[Source texts of formatted documents]
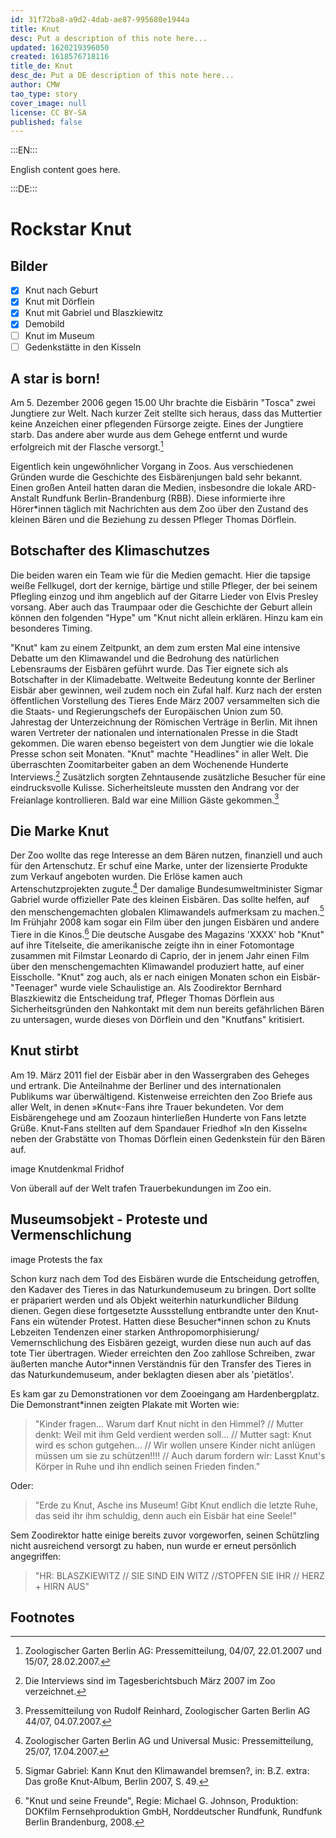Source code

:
 ```yaml
---
id: 31f72ba8-a9d2-4dab-ae87-995680e1944a
title: Knut
desc: Put a description of this note here...
updated: 1620219396050
created: 1618576718116
title_de: Knut
desc_de: Put a DE description of this note here...
author: CMW
tao_type: story
cover_image: null
license: CC BY-SA
published: false
---
```


:::EN:::

English content goes here.

:::DE:::

# Rockstar Knut

## Bilder

- [x] Knut nach Geburt
- [x] Knut mit Dörflein
- [x] Knut mit Gabriel und Blaszkiewitz
- [x] Demobild
- [ ] Knut im Museum
- [ ] Gedenkstätte in den Kisseln

## A star is born!

Am 5. Dezember 2006 gegen 15.00 Uhr brachte die Eisbärin "Tosca" zwei Jungtiere zur Welt. Nach kurzer Zeit stellte sich heraus, dass das Muttertier keine Anzeichen einer pflegenden Fürsorge zeigte. Eines der Jungtiere starb. Das andere aber wurde aus dem Gehege entfernt und wurde erfolgreich mit der Flasche versorgt.[^birth1]



Eigentlich kein ungewöhnlicher Vorgang in Zoos. Aus verschiedenen Gründen wurde die Geschichte des Eisbärenjungen bald sehr bekannt. Einen großen Anteil hatten daran die Medien, insbesondre die lokale ARD-Anstalt Rundfunk Berlin-Brandenburg (RBB). Diese informierte ihre Hörer\*innen täglich mit Nachrichten aus dem Zoo über den Zustand des kleinen Bären und die Beziehung zu dessen Pfleger Thomas Dörflein.

## Botschafter des Klimaschutzes

Die beiden waren ein Team wie für die Medien gemacht. Hier die tapsige weiße Fellkugel, dort der kernige, bärtige und stille Pfleger, der bei seinem Pflegling einzog und ihm angeblich auf der Gitarre Lieder von Elvis Presley vorsang. Aber auch das Traumpaar oder die Geschichte der Geburt allein können den folgenden "Hype" um "Knut nicht allein erklären. Hinzu kam ein besonderes Timing.

"Knut" kam zu einem Zeitpunkt, an dem zum ersten Mal eine intensive Debatte um den Klimawandel und die Bedrohung des natürlichen Lebensraums der Eisbären geführt wurde. Das Tier eignete sich als Botschafter in der Klimadebatte. Weltweite Bedeutung konnte der Berliner Eisbär aber gewinnen, weil zudem noch ein Zufal half. Kurz nach der ersten öffentlichen Vorstellung des Tieres Ende März 2007 versammelten sich die die Staats- und Regierungschefs der Europäischen Union zum 50. Jahrestag der Unterzeichnung der Römischen Verträge in Berlin. Mit ihnen waren Vertreter der nationalen und internationalen Presse in die Stadt gekommen. Die waren ebenso begeistert von dem Jungtier wie die lokale Presse schon seit Monaten. "Knut" machte "Headlines" in aller Welt. Die überraschten Zoomitarbeiter gaben an dem Wochenende Hunderte Interviews.[^ambassador1] Zusätzlich sorgten Zehntausende zusätzliche Besucher für eine eindrucksvolle Kulisse. Sicherheitsleute mussten den Andrang vor der Freianlage kontrollieren. Bald war eine Million Gäste gekommen.[^ambassador2] 

## Die Marke Knut

Der Zoo wollte das rege Interesse an dem Bären nutzen, finanziell und auch für den Artenschutz. Er schuf eine Marke, unter der lizensierte Produkte zum Verkauf angeboten wurden. Die Erlöse kamen auch Artenschutzprojekten zugute.[^trademark1] Der damalige Bundesumweltminister Sigmar Gabriel wurde offizieller Pate des kleinen Eisbären. Das sollte helfen, auf den menschengemachten globalen Klimawandels aufmerksam zu machen.[^trademark2] Im Frühjahr 2008 kam sogar ein Film über den jungen Eisbären und andere Tiere in die Kinos.[^trademark3] Die deutsche Ausgabe des Magazins 'XXXX' hob "Knut" auf ihre Titelseite, die amerikanische zeigte ihn in einer Fotomontage zusammen mit Filmstar Leonardo di Caprio, der in jenem Jahr einen Film über den menschengemachten Klimawandel produziert hatte, auf einer Eisscholle.
"Knut" zog auch, als er nach einigen Monaten schon ein Eisbär-"Teenager" wurde viele Schaulistige an. Als Zoodirektor Bernhard Blaszkiewitz die Entscheidung traf, Pfleger Thomas Dörflein aus Sicherheitsgründen den Nahkontakt mit dem nun bereits gefährlichen Bären zu untersagen, wurde dieses von Dörflein und den "Knutfans" kritisiert.

## Knut stirbt

Am 19. März 2011 fiel der Eisbär aber in den Wassergraben des Geheges und ertrank. Die Anteilnahme der Berliner und des internationalen Publikums war überwältigend. Kistenweise erreichten den Zoo Briefe aus aller Welt, in denen »Knut«-Fans ihre Trauer bekundeten. Vor dem Eisbärengehege und am Zoozaun hinterließen Hunderte von Fans letzte Grüße. Knut-Fans stellten auf dem Spandauer Friedhof »In den Kisseln« neben der Grabstätte von Thomas Dörflein einen Gedenkstein für den Bären auf.

image Knutdenkmal Fridhof

Von überall auf der Welt trafen Trauerbekundungen im Zoo ein.

## Museumsobjekt - Proteste und Vermenschlichung

image Protests
the fax

Schon kurz nach dem Tod des Eisbären wurde die Entscheidung getroffen, den Kadaver des Tieres in das Naturkundemuseum zu bringen. Dort sollte er präpariert werden und als Objekt weiterhin naturkundlicher Bildung dienen. Gegen diese fortgesetzte Aussstellung entbrandte unter den Knut-Fans ein wütender Protest. Hatten diese Besucher\*innen schon zu Knuts Lebzeiten Tendenzen einer starken Anthropomorphisierung/ Vemernschlichung des Eisbären gezeigt, wurden diese nun auch auf das tote Tier übertragen. Wieder erreichten den Zoo zahllose Schreiben, zwar äußerten manche Autor\*innen Verständnis für den Transfer des Tieres in das Naturkundemuseum, ander beklagten diesen aber als 'pietätlos'.


Es kam gar zu Demonstrationen vor dem Zooeingang am Hardenbergplatz. Die Demonstrant\*innen zeigten Plakate mit Worten wie:

>"Kinder fragen... Warum darf Knut nicht in den Himmel? // Mutter denkt: Weil mit ihm Geld verdient werden soll... // Mutter sagt: Knut wird es schon gutgehen... // Wir wollen unsere Kinder nicht anlügen müssen um sie zu schützen!!!! // Auch darum fordern wir: Lasst Knut's Körper in Ruhe und ihn endlich seinen Frieden finden."

Oder:

>"Erde zu Knut, Asche ins Museum! Gibt Knut endlich die letzte Ruhe, das seid ihr ihm schuldig, denn auch ein Eisbär hat eine Seele!"

Sem Zoodirektor hatte einige bereits zuvor vorgeworfen, seinen Schützling nicht ausreichend versorgt zu haben, nun wurde er erneut persönlich angegriffen:

>"HR: BLASZKIEWITZ // SIE SIND EIN WITZ //STOPFEN SIE IHR // HERZ + HIRN AUS"

## Footnotes

[^birth1]: Zoologischer Garten Berlin AG: Pressemitteilung, 04/07, 22.01.2007 und 15/07, 28.02.2007.

[^ambassador1]: Die Interviews sind im Tagesberichtsbuch März 2007 im Zoo verzeichnet.

[^ambassador2]: Pressemitteilung von Rudolf Reinhard, Zoologischer Garten Berlin AG 44/07, 04.07.2007.

[^trademark1]: Zoologischer Garten Berlin AG und Universal Music: Pressemitteilung, 25/07, 17.04.2007.

[^trademark2]: Sigmar Gabriel: Kann Knut den Klimawandel bremsen?, in: B.Z. extra: Das große Knut-Album, Berlin 2007, S. 49.

[^trademark3]: "Knut und seine Freunde", Regie: Michael G. Johnson, Produktion: DOKfilm Fernsehproduktion GmbH, Norddeutscher Rundfunk, Rundfunk Berlin Brandenburg, 2008.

● **PROBLEM DETAILS**
The result should be every entry, word for word, and no pictures.

● **EXPECTED ANSWER**
Source code

:
 ```yaml
---
id: 31f72ba8-a9d2-4dab-ae87-995680e1944a
title: Knut
desc: Put a description of this note here...
updated: 1620219396050
created: 1618576718116
title_de: Knut
desc_de: Put a DE description of this note here...
author: CMW
tao_type: story
cover_image: null
license: CC BY-SA
published: false
---
```


:::EN:::

English content goes here.

:::DE:::

# Rockstar Knut

## Bilder

- [x] Knut nach Geburt
- [x] Knut mit Dörflein
- [x] Knut mit Gabriel und Blaszkiewitz
- [x] Demobild
- [ ] Knut im Museum
- [ ] Gedenkstätte in den Kisseln

## A star is born!

Am 5. Dezember 2006 gegen 15.00 Uhr brachte die Eisbärin "Tosca" zwei Jungtiere zur Welt. Nach kurzer Zeit stellte sich heraus, dass das Muttertier keine Anzeichen einer pflegenden Fürsorge zeigte. Eines der Jungtiere starb. Das andere aber wurde aus dem Gehege entfernt und wurde erfolgreich mit der Flasche versorgt.[^birth1]



Eigentlich kein ungewöhnlicher Vorgang in Zoos. Aus verschiedenen Gründen wurde die Geschichte des Eisbärenjungen bald sehr bekannt. Einen großen Anteil hatten daran die Medien, insbesondre die lokale ARD-Anstalt Rundfunk Berlin-Brandenburg (RBB). Diese informierte ihre Hörer\*innen täglich mit Nachrichten aus dem Zoo über den Zustand des kleinen Bären und die Beziehung zu dessen Pfleger Thomas Dörflein.

## Botschafter des Klimaschutzes

Die beiden waren ein Team wie für die Medien gemacht. Hier die tapsige weiße Fellkugel, dort der kernige, bärtige und stille Pfleger, der bei seinem Pflegling einzog und ihm angeblich auf der Gitarre Lieder von Elvis Presley vorsang. Aber auch das Traumpaar oder die Geschichte der Geburt allein können den folgenden "Hype" um "Knut nicht allein erklären. Hinzu kam ein besonderes Timing.

"Knut" kam zu einem Zeitpunkt, an dem zum ersten Mal eine intensive Debatte um den Klimawandel und die Bedrohung des natürlichen Lebensraums der Eisbären geführt wurde. Das Tier eignete sich als Botschafter in der Klimadebatte. Weltweite Bedeutung konnte der Berliner Eisbär aber gewinnen, weil zudem noch ein Zufal half. Kurz nach der ersten öffentlichen Vorstellung des Tieres Ende März 2007 versammelten sich die die Staats- und Regierungschefs der Europäischen Union zum 50. Jahrestag der Unterzeichnung der Römischen Verträge in Berlin. Mit ihnen waren Vertreter der nationalen und internationalen Presse in die Stadt gekommen. Die waren ebenso begeistert von dem Jungtier wie die lokale Presse schon seit Monaten. "Knut" machte "Headlines" in aller Welt. Die überraschten Zoomitarbeiter gaben an dem Wochenende Hunderte Interviews.[^ambassador1] Zusätzlich sorgten Zehntausende zusätzliche Besucher für eine eindrucksvolle Kulisse. Sicherheitsleute mussten den Andrang vor der Freianlage kontrollieren. Bald war eine Million Gäste gekommen.[^ambassador2] 

## Die Marke Knut

Der Zoo wollte das rege Interesse an dem Bären nutzen, finanziell und auch für den Artenschutz. Er schuf eine Marke, unter der lizensierte Produkte zum Verkauf angeboten wurden. Die Erlöse kamen auch Artenschutzprojekten zugute.[^trademark1] Der damalige Bundesumweltminister Sigmar Gabriel wurde offizieller Pate des kleinen Eisbären. Das sollte helfen, auf den menschengemachten globalen Klimawandels aufmerksam zu machen.[^trademark2] Im Frühjahr 2008 kam sogar ein Film über den jungen Eisbären und andere Tiere in die Kinos.[^trademark3] Die deutsche Ausgabe des Magazins 'XXXX' hob "Knut" auf ihre Titelseite, die amerikanische zeigte ihn in einer Fotomontage zusammen mit Filmstar Leonardo di Caprio, der in jenem Jahr einen Film über den menschengemachten Klimawandel produziert hatte, auf einer Eisscholle.
"Knut" zog auch, als er nach einigen Monaten schon ein Eisbär-"Teenager" wurde viele Schaulistige an. Als Zoodirektor Bernhard Blaszkiewitz die Entscheidung traf, Pfleger Thomas Dörflein aus Sicherheitsgründen den Nahkontakt mit dem nun bereits gefährlichen Bären zu untersagen, wurde dieses von Dörflein und den "Knutfans" kritisiert.

## Knut stirbt

Am 19. März 2011 fiel der Eisbär aber in den Wassergraben des Geheges und ertrank. Die Anteilnahme der Berliner und des internationalen Publikums war überwältigend. Kistenweise erreichten den Zoo Briefe aus aller Welt, in denen »Knut«-Fans ihre Trauer bekundeten. Vor dem Eisbärengehege und am Zoozaun hinterließen Hunderte von Fans letzte Grüße. Knut-Fans stellten auf dem Spandauer Friedhof »In den Kisseln« neben der Grabstätte von Thomas Dörflein einen Gedenkstein für den Bären auf.

image Knutdenkmal Fridhof

Von überall auf der Welt trafen Trauerbekundungen im Zoo ein.

## Museumsobjekt - Proteste und Vermenschlichung

image Protests
the fax

Schon kurz nach dem Tod des Eisbären wurde die Entscheidung getroffen, den Kadaver des Tieres in das Naturkundemuseum zu bringen. Dort sollte er präpariert werden und als Objekt weiterhin naturkundlicher Bildung dienen. Gegen diese fortgesetzte Aussstellung entbrandte unter den Knut-Fans ein wütender Protest. Hatten diese Besucher\*innen schon zu Knuts Lebzeiten Tendenzen einer starken Anthropomorphisierung/ Vemernschlichung des Eisbären gezeigt, wurden diese nun auch auf das tote Tier übertragen. Wieder erreichten den Zoo zahllose Schreiben, zwar äußerten manche Autor\*innen Verständnis für den Transfer des Tieres in das Naturkundemuseum, ander beklagten diesen aber als 'pietätlos'.


Es kam gar zu Demonstrationen vor dem Zooeingang am Hardenbergplatz. Die Demonstrant\*innen zeigten Plakate mit Worten wie:

>"Kinder fragen... Warum darf Knut nicht in den Himmel? // Mutter denkt: Weil mit ihm Geld verdient werden soll... // Mutter sagt: Knut wird es schon gutgehen... // Wir wollen unsere Kinder nicht anlügen müssen um sie zu schützen!!!! // Auch darum fordern wir: Lasst Knut's Körper in Ruhe und ihn endlich seinen Frieden finden."

Oder:

>"Erde zu Knut, Asche ins Museum! Gibt Knut endlich die letzte Ruhe, das seid ihr ihm schuldig, denn auch ein Eisbär hat eine Seele!"

Sem Zoodirektor hatte einige bereits zuvor vorgeworfen, seinen Schützling nicht ausreichend versorgt zu haben, nun wurde er erneut persönlich angegriffen:

>"HR: BLASZKIEWITZ // SIE SIND EIN WITZ //STOPFEN SIE IHR // HERZ + HIRN AUS"

## Footnotes

[^birth1]: Zoologischer Garten Berlin AG: Pressemitteilung, 04/07, 22.01.2007 und 15/07, 28.02.2007.

[^ambassador1]: Die Interviews sind im Tagesberichtsbuch März 2007 im Zoo verzeichnet.

[^ambassador2]: Pressemitteilung von Rudolf Reinhard, Zoologischer Garten Berlin AG 44/07, 04.07.2007.

[^trademark1]: Zoologischer Garten Berlin AG und Universal Music: Pressemitteilung, 25/07, 17.04.2007.

[^trademark2]: Sigmar Gabriel: Kann Knut den Klimawandel bremsen?, in: B.Z. extra: Das große Knut-Album, Berlin 2007, S. 49.

[^trademark3]: "Knut und seine Freunde", Regie: Michael G. Johnson, Produktion: DOKfilm Fernsehproduktion GmbH, Norddeutscher Rundfunk, Rundfunk Berlin Brandenburg, 2008.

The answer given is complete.